Прошло минут пять или десять. Солдат опустился на табурет. Закурил.
— ...Это было счастьем. Но я его не сознавал. Счастье — река! Воскресенье — счастье... Признаюсь вам, — он перешел на шепот, — первое время при Гитлере можно было жить, и неплохо жить. Работа у всех. Я лично, видите ли, бухгалтер. Для юношества организованы были экскурсии. Очень дешево. Экскурсии на пароходе дня эдак на два, а то и на три-четыре. Ужас с войной пришел гораздо поздней... И по-одумать только! Я единственный сын, а между тем меня мобилизовали... Отпуск на девять дней. Не могу рассказать вам, фрейлейн, с каким страхом я приближался к дому. Дорога все та же, та же... А дома — нет. Его смело. Как будто бы сдуло! Отпуск?! Зачем? Первый раз в жизни я радовался войне. Я хотел не быть, не существовать, не думать, не чувствовать. Я словно оцепенел. Мать! Вот она. Ведет меня за руку... Кроватка. Я маленький. Я лежу в кровати, она наклоняется и говорит: «Оттхен, спи!» Нет матери, — значит, нету меня. Меня нет!.. Нет! Нет!..

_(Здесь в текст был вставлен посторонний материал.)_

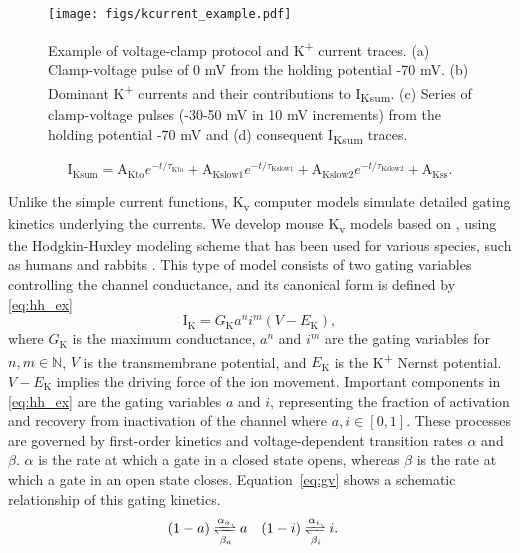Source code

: \documentclass[11pt]{article}
\begin{document}
\begin{figure}[!ht]
    \centering
    \texttt{[image: figs/kcurrent\_example.pdf]}
    \caption{Example of voltage-clamp protocol and K\textsuperscript{+} current traces. (a) Clamp-voltage pulse of 0 mV from the holding potential -70 mV. (b) Dominant K\textsuperscript{+} currents and their contributions to I\textsubscript{Ksum}. (c) Series of clamp-voltage pulses (-30-50 mV in 10 mV increments) from the holding potential -70 mV and (d) consequent I\textsubscript{Ksum} traces.}
    \label{fig:kcurrent_example}
\end{figure}
\begin{equation}
    \label{eq:expl_fitting}
    \mathrm{I}_{\mathrm{Ksum}} = \mathrm{A}_{\mathrm{Kto}}e^{-t/\tau_{\mathrm{Kto}}} + \mathrm{A}_{\mathrm{Kslow1}}e^{-t/\tau_{\mathrm{Kslow1}}} + \mathrm{A}_{\mathrm{Kslow2}}e^{-t/\tau_{\mathrm{Kslow2}}} +  \mathrm{A}_{\mathrm{Kss}}.   
\end{equation}

Unlike the simple current functions, K\textsubscript{v} computer models simulate detailed gating kinetics underlying the currents. We develop mouse K\textsubscript{v} models based on \citep{bondarenko2014compartmentalized,asfaw2020compartmentalized}, using the Hodgkin-Huxley modeling scheme that has been used for various species, such as humans \citep{ten2004model} and rabbits \citep{mahajan2008rabbit}. This type of model consists of two gating variables controlling the channel conductance, and its canonical form is defined by \eqref{eq:hh_ex}
\begin{equation}
    \label{eq:hh_ex}
    \mathrm{I}_{\mathrm{K}} = G_{\mathrm{K}}a^{n}i^{m}(V-E_{\mathrm{K}}),
\end{equation}
where $G_{\mathrm{K}}$ is the maximum conductance, $a^{n}$ and $i^{m}$ are the gating variables for $n,m \in \mathbb{N}$, $V$ is the transmembrane potential, and $E_{\mathrm{K}}$ is the K\textsuperscript{+} Nernst potential. $V-E_{\mathrm{K}}$ implies the driving force of the ion movement. Important components in \eqref{eq:hh_ex} are the gating variables $a$ and $i$, representing the fraction of activation and recovery from inactivation of the channel where $a,i \in [0,1]$. These processes are governed by first-order kinetics and voltage-dependent transition rates $\alpha$ and $\beta$. $\alpha$ is the rate at which a gate in a closed state opens, whereas $\beta$ is the rate at which a gate in an open state closes. Equation~\eqref{eq:gv} shows a schematic relationship of this gating kinetics.
\begin{align}
    \label{eq:gv}
    (1-a)&\xrightleftharpoons[\beta_{a}]{\alpha_{a}}a & (1-i)&\xrightleftharpoons[\beta_{i}]{\alpha_{i}}i.
\end{align}
\end{document}
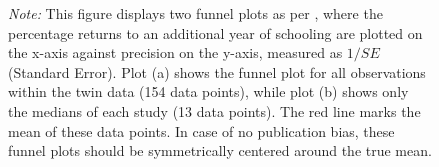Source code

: \begin{figure}[!htbp]
\begin{center}
\begin{subfigure}[b]{0.45\textwidth}
      \label{fig:funnel_plot_twins_medians}
    \end{subfigure}
  \end{center}\vspace{-0.6cm}
  \captionsetup{width=0.85\textwidth, font = scriptsize}
  \caption*{\emph{Note:} This figure displays two funnel plots as per \cite{Egger1997}, where the percentage returns to an additional year of schooling are plotted on the x-axis against precision on the y-axis, measured as $1/SE$ (Standard Error). Plot (a) shows the funnel plot for all observations within the twin data (154 data points), while plot (b) shows only the medians of each study (13 data points). The red line marks the mean of these data points. In case of no publication bias, these funnel plots should be symmetrically centered around the true mean.}
\end{figure}



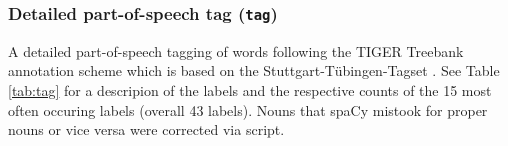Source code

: \documentclass[10pt,a4paper,onecolumn]{article}
\begin{document}
\subsubsection*{Detailed part-of-speech tag (\texttt{tag})}
A detailed part-of-speech tagging of words following the TIGER Treebank
annotation scheme \citep{brants2004tiger} which is based on the
Stuttgart-Tübingen-Tagset \citep{schiller1999stts}.
See Table \ref{tab:tag} for a descripion  of the labels and the respective
counts of the 15 most often occuring labels (overall 43 labels). Nouns that
spaCy mistook for proper nouns or vice versa were corrected via script.
\end{document}
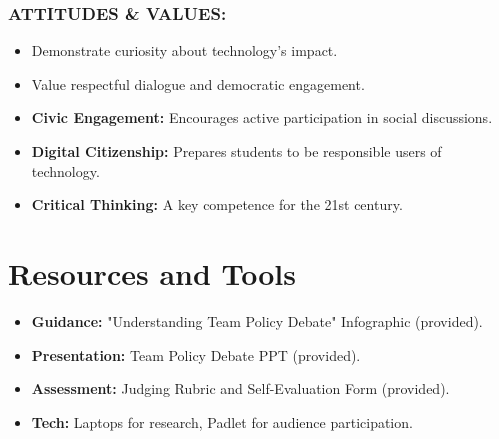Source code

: \documentclass[11pt, a4paper]{article}
\begin{document}
\subsubsection*{ATTITUDES \& VALUES:}
\begin{itemize}
    \item Demonstrate curiosity about technology's impact.
    \item Value respectful dialogue and democratic engagement.
\end{itemize}

\begin{eurobox}
\begin{itemize}
    \item \textbf{Civic Engagement:} Encourages active participation in social discussions.
    \item \textbf{Digital Citizenship:} Prepares students to be responsible users of technology.
    \item \textbf{Critical Thinking:} A key competence for the 21st century.
\end{itemize}
\end{eurobox}

\newpage
\section{Resources and Tools}
\begin{itemize}
    \item \textbf{Guidance:} "Understanding Team Policy Debate" Infographic (provided).
    \item \textbf{Presentation:} Team Policy Debate PPT (provided).
    \item \textbf{Assessment:} Judging Rubric and Self-Evaluation Form (provided).
    \item \textbf{Tech:} Laptops for research, Padlet for audience participation.
\end{itemize}
\end{document}
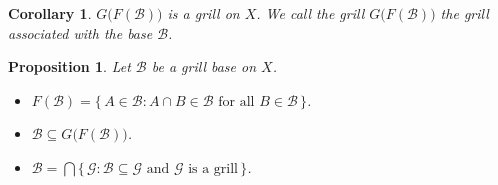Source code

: \documentclass[12pt]{article}
\theoremstyle{plain}
\newtheorem{prop}[thm]{Proposition}
\newtheorem{cor}[thm]{Corollary}
\theoremstyle{definition}
\newcommand{\calB}{\mathcal{B}}
\newcommand{\calG}{\mathcal{G}}
\begin{document}
\begin{cor}
  $G\bigl(F(\calB)\bigr)$ is a grill on $X$.
  We call the grill $G\bigl(F(\calB)\bigr)$ the \textsl{grill associated with the base $\calB$}.
\end{cor}

\begin{prop}
  \label{prop:GrillB}
  Let $\calB$ be a grill base on $X$.
  \begin{itemize}
    \item[(a)] $F(\calB) = \{\, A \in \calB : \mbox{$A \cap B \in \calB$ for all $B \in \calB$} \,\}$.

    \item[(b)] $\calB \subseteq G\bigl(F(\calB)\bigr)$.

    \item[(c)] $\calB = \bigcap\{\, \calG : \mbox{$\calB \subseteq \calG$ and $\calG$ is a grill} \,\}$.
  \end{itemize}
\end{prop}
\end{document}
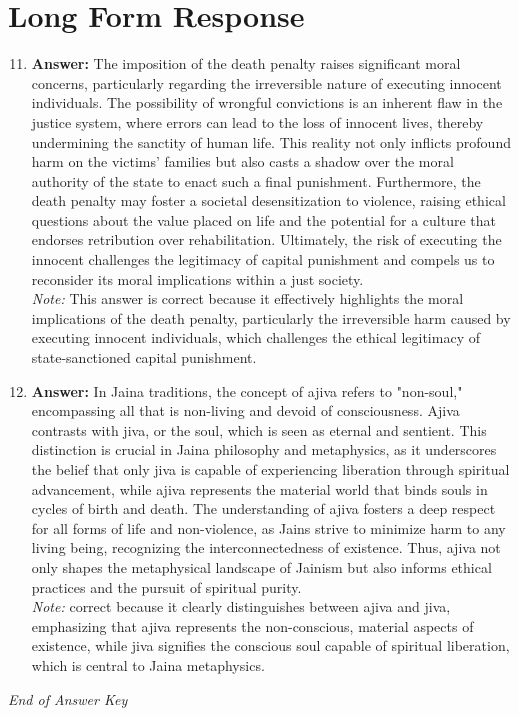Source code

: \documentclass[12pt]{article}
\begin{document}
\section*{Long Form Response}
\begin{enumerate}[label=\arabic*.]
\setcounter{enumi}{10}
\item \textbf{Answer:} The imposition of the death penalty raises significant moral concerns, particularly regarding the irreversible nature of executing innocent individuals. The possibility of wrongful convictions is an inherent flaw in the justice system, where errors can lead to the loss of innocent lives, thereby undermining the sanctity of human life. This reality not only inflicts profound harm on the victims' families but also casts a shadow over the moral authority of the state to enact such a final punishment. Furthermore, the death penalty may foster a societal desensitization to violence, raising ethical questions about the value placed on life and the potential for a culture that endorses retribution over rehabilitation. Ultimately, the risk of executing the innocent challenges the legitimacy of capital punishment and compels us to reconsider its moral implications within a just society.
\\ \textit{Note:} This answer is correct because it effectively highlights the moral implications of the death penalty, particularly the irreversible harm caused by executing innocent individuals, which challenges the ethical legitimacy of state-sanctioned capital punishment.
\item \textbf{Answer:} In Jaina traditions, the concept of ajiva refers to "non-soul," encompassing all that is non-living and devoid of consciousness. Ajiva contrasts with jiva, or the soul, which is seen as eternal and sentient. This distinction is crucial in Jaina philosophy and metaphysics, as it underscores the belief that only jiva is capable of experiencing liberation through spiritual advancement, while ajiva represents the material world that binds souls in cycles of birth and death. The understanding of ajiva fosters a deep respect for all forms of life and non-violence, as Jains strive to minimize harm to any living being, recognizing the interconnectedness of existence. Thus, ajiva not only shapes the metaphysical landscape of Jainism but also informs ethical practices and the pursuit of spiritual purity.
\\ \textit{Note:} correct because it clearly distinguishes between ajiva and jiva, emphasizing that ajiva represents the non-conscious, material aspects of existence, while jiva signifies the conscious soul capable of spiritual liberation, which is central to Jaina metaphysics.
\end{enumerate}

\vfill
\noindent\textit{End of Answer Key}
\end{document}
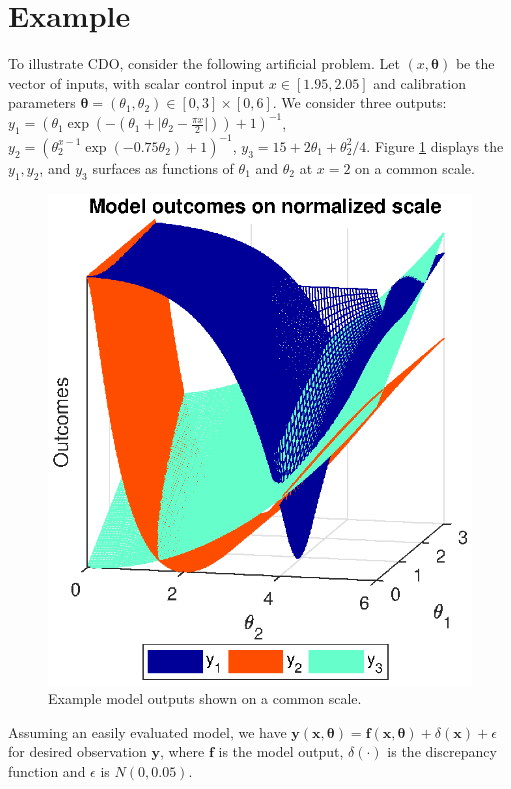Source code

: \documentclass[12pt]{article}
\begin{document}
\section{Example}\label{example}
To illustrate CDO, consider the following artificial problem. 
%
Let $(x,\boldsymbol \theta)$ be the vector of inputs, with scalar control input $x\in[1.95,2.05]$ and calibration parameters $\boldsymbol \theta = (\theta_1,\theta_2)\in[0,3]\times[0,6]$.
%
We consider three outputs:
%
$
y_1 = \left(\theta_1 \exp\left(-\left(\theta_1 + \lvert \theta_2-\frac{\pi x}2\rvert \right)\right)+1\right)^{-1}$, 
$
y_2 = \left(\theta_2^{x-1} \exp\left(-0.75 \theta_2\right) + 1 \right)^{-1}
$, 
$
y_3 = 15 + 2 \theta_1 + {\theta_2^2}/4.
$
%
Figure \ref{fig:toy_sim_outputs} displays the $y_1, y_2$, and $y_3$ surfaces as functions of $\theta_1$ and $\theta_2$ at $x = 2$ on a common scale.
%
\begin{figure}
\centering
\includegraphics[width=.4\linewidth]{FIG_toy_sim_model_outputs.eps}
\caption{Example model outputs shown on a common scale.}
\label{fig:toy_sim_outputs}
\end{figure}
%
Assuming an easily evaluated model, we have
%
$
\mathbf y(\mathbf x, \boldsymbol\theta) = \mathbf f(\mathbf x,\boldsymbol \theta) + \delta(\mathbf x) + \epsilon
$
%
for desired observation $\mathbf y$, where $\mathbf f$ is the model output, $\delta(\cdot)$ is the discrepancy function and $\epsilon$ is $N(0,0.05)$.
\end{document}
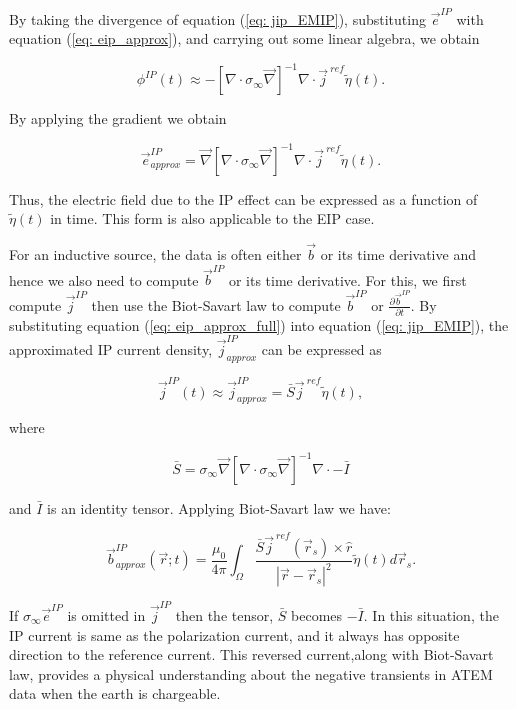 \documentclass[extra,mreferee]{gji}
\renewcommand{\div}{\nabla\cdot}
\newcommand{\grad}{\vec \nabla}
\newcommand{\siginf}{\sigma_\infty}
\renewcommand {\j}  { {\vec j} }
\renewcommand {\b}  { {\vec b} }
\newcommand {\e}  { {\vec e} }
\newcommand{\peta}{\tilde{\eta}}
\newcommand{\jref}{\j^{\ ref}}
\begin{document}
By taking the divergence of  equation (\ref{eq: jip_EMIP}), substituting  $\e^{IP}$ with equation (\ref{eq: eip_approx}), and carrying out some linear algebra, we obtain
\begin{linenomath*}
\begin{equation}
  \phi^{IP}(t) \approx -[\div \siginf\grad]^{-1}\div\jref\peta(t).
  \label{eq: phiIPapprox_general}
\end{equation}
\end{linenomath*}
By applying the gradient we obtain 
\begin{linenomath*}
\begin{equation}
    \e^{IP}_{approx} = \grad[\div \siginf\grad]^{-1}\div\jref\peta(t).
    \label{eq: eip_approx_full}
\end{equation}
\end{linenomath*}
Thus, the electric field due to the IP effect can be expressed as a function of $\peta(t)$ in time. 
This form is also applicable to the  EIP case.   

For an inductive source, the data is often either $\b$ or its time derivative and hence we also need to compute $\b^{IP}$ or its time derivative.
For this, we first compute $\j^{IP}$ then use the Biot-Savart law to compute $\b^{IP}$ or $\frac{\partial \b^{IP}}{\partial t}$. 
By substituting equation (\ref{eq: eip_approx_full}) into equation (\ref{eq: jip_EMIP}), the approximated IP current density, $\j^{IP}_{approx}$ can be expressed as
\begin{linenomath*}
\begin{equation}
  \j^{IP}(t) \approx \j^{IP}_{approx} = \bar{S}\jref\peta(t),
  \label{eq: jip_approx}
\end{equation}
\end{linenomath*}
where
\begin{linenomath*}
\begin{equation}
  \bar{S} = \siginf\grad[\div \siginf\grad]^{-1}\div-\bar{I}
\end{equation}
\end{linenomath*}
and $\bar{I}$ is an identity tensor. 
Applying Biot-Savart law we have:
\begin{linenomath*}
\begin{equation}
  \b^{IP}_{approx}(\vec{r}; t) = \frac{\mu_0}{4\pi}\int_{\Omega}  \frac{\bar{S}\j^{\ ref}(\vec{r}_s)\times\hat{r}}{|\vec{r}-\vec{r}_s|^2}\peta(t)d\vec{r}_s.
  \label{eq: BiotbIP_approx}
\end{equation}
\end{linenomath*}
If $\siginf\e^{IP}$ is omitted in  $\j^{IP}$ then the tensor, $\bar{S}$ becomes $-\bar{I}$. 
In this situation, the IP current is same as the polarization current, and it always has opposite direction to the reference current. 
This reversed current,along with Biot-Savart law,  provides a physical understanding about the negative transients in ATEM data when the earth is chargeable. 
\end{document}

Ночь. Тишина. Храп матросов, повалившихся после вахты на койки, не только не нарушает, а словно бы еще больше подчеркивает ее.
Потрескивает кустарник в печи. На печурке на всякий случай чайник с кипятком. (Кипяток — он может всегда понадобиться. А вдруг тот, кто на ночной вахте, вернется в землянку раненым и нужно будет делать срочную операцию. Кипяток — это для врача.)
В свое время проснется медицинская сестра Саша.
Сон во время войны — это как бы особый сон (когда надо, проснешься словно бы от будильника; когда надо — опять уснешь).
Сон, он необходим. Особенно для военного человека. Сон возвращает силы, делает человека трезвым. Не лопнешь — проснуться. Не лопнешь — опять уснуть.